[Opening Entries shown section]

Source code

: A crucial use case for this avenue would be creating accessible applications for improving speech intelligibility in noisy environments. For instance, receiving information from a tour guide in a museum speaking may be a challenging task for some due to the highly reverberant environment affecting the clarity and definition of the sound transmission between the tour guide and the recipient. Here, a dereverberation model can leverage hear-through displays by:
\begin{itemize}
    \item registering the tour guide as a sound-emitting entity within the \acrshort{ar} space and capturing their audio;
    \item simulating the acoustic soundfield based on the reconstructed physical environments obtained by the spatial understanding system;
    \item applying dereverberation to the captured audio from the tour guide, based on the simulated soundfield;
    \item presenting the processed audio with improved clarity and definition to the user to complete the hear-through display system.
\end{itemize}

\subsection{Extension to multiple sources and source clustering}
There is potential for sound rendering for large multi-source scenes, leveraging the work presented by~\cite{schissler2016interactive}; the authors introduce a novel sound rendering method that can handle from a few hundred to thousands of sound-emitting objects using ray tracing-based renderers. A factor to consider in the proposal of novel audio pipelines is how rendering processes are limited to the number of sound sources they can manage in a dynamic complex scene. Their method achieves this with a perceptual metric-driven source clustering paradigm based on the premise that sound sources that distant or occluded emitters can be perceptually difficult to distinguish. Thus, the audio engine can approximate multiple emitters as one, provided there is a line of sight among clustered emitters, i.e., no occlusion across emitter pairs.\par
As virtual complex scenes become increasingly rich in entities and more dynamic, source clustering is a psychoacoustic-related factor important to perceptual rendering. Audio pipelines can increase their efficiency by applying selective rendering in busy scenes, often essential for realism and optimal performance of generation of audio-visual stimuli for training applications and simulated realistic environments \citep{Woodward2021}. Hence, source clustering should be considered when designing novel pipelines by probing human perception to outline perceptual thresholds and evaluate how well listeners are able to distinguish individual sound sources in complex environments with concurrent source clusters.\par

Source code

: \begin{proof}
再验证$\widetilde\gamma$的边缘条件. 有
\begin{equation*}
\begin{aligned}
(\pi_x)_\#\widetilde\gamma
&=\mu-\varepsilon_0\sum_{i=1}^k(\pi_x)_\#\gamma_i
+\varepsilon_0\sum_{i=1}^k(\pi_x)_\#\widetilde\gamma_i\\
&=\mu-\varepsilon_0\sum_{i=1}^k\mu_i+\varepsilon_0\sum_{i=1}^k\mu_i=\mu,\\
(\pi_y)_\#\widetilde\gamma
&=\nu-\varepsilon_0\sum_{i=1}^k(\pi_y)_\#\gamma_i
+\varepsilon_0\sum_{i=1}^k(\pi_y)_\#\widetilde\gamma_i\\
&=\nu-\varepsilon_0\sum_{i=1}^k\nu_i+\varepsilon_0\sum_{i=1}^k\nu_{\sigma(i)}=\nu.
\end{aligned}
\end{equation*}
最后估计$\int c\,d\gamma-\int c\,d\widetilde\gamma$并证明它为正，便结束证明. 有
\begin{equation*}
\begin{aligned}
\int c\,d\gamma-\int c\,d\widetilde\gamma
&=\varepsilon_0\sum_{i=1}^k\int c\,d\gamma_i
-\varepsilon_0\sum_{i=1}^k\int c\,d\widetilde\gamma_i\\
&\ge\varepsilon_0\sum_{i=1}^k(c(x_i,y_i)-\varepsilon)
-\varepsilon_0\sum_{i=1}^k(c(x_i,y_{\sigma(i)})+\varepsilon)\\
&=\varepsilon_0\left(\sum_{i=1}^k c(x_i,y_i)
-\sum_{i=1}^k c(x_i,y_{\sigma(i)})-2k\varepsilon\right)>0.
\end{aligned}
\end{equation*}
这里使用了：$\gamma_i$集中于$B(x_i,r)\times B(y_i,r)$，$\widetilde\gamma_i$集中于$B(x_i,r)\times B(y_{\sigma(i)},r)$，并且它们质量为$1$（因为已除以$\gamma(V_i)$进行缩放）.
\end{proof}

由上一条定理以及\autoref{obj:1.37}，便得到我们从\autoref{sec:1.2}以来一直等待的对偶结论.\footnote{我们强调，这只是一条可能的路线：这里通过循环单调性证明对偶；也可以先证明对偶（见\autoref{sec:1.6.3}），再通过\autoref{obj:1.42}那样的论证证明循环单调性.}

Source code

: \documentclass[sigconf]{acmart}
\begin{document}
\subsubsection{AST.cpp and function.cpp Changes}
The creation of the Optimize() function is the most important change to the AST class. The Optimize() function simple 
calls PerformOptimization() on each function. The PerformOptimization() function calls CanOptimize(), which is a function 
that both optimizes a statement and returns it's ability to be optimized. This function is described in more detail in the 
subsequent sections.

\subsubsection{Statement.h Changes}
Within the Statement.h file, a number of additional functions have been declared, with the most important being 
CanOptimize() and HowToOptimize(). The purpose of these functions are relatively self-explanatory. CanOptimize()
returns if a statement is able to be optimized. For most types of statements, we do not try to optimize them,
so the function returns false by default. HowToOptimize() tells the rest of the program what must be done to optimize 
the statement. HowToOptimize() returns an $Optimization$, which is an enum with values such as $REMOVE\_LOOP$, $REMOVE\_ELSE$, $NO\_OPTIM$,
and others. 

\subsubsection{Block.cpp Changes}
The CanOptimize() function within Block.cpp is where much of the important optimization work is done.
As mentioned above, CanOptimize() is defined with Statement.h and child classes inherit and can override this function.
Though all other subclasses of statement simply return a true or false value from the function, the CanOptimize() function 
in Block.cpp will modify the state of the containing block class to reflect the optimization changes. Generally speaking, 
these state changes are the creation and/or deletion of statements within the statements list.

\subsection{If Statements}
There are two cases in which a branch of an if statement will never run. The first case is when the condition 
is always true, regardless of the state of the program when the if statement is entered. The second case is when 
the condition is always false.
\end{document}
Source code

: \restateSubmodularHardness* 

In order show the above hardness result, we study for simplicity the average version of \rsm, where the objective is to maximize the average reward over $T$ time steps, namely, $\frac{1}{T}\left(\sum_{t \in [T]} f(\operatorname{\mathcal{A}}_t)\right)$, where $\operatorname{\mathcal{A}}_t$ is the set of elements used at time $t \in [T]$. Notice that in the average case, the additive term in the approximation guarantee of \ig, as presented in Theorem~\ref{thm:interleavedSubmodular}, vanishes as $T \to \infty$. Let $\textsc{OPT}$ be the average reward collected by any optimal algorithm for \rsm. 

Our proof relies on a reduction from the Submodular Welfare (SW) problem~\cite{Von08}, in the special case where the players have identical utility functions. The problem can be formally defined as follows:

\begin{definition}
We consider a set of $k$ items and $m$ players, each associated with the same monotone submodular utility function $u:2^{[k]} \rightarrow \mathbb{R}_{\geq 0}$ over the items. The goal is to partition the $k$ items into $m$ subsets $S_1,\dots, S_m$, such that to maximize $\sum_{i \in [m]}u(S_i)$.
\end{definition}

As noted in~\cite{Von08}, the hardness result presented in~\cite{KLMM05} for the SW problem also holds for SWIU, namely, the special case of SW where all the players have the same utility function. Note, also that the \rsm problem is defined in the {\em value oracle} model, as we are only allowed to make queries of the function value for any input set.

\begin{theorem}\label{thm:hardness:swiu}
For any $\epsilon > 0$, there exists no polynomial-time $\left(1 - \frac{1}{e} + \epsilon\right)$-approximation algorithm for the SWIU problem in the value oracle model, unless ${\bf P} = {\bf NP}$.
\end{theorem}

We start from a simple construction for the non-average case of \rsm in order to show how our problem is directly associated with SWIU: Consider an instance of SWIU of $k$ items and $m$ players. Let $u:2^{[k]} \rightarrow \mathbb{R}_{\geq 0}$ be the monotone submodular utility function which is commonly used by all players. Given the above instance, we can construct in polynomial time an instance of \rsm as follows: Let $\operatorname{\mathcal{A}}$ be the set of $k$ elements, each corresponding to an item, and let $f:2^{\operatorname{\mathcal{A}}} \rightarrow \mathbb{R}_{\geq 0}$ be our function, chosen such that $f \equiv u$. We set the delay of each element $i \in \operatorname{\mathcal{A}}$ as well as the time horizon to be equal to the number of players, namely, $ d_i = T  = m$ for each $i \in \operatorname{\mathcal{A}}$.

[Closing Entries shown section]

Task statement:
Filter by the word "oracle": copy every line of the data that holds it.

Result:
As noted in~\cite{Von08}, the hardness result presented in~\cite{KLMM05} for the SW problem also holds for SWIU, namely, the special case of SW where all the players have the same utility function. Note, also that the \rsm problem is defined in the {\em value oracle} model, as we are only allowed to make queries of the function value for any input set.
For any $\epsilon > 0$, there exists no polynomial-time $\left(1 - \frac{1}{e} + \epsilon\right)$-approximation algorithm for the SWIU problem in the value oracle model, unless ${\bf P} = {\bf NP}$.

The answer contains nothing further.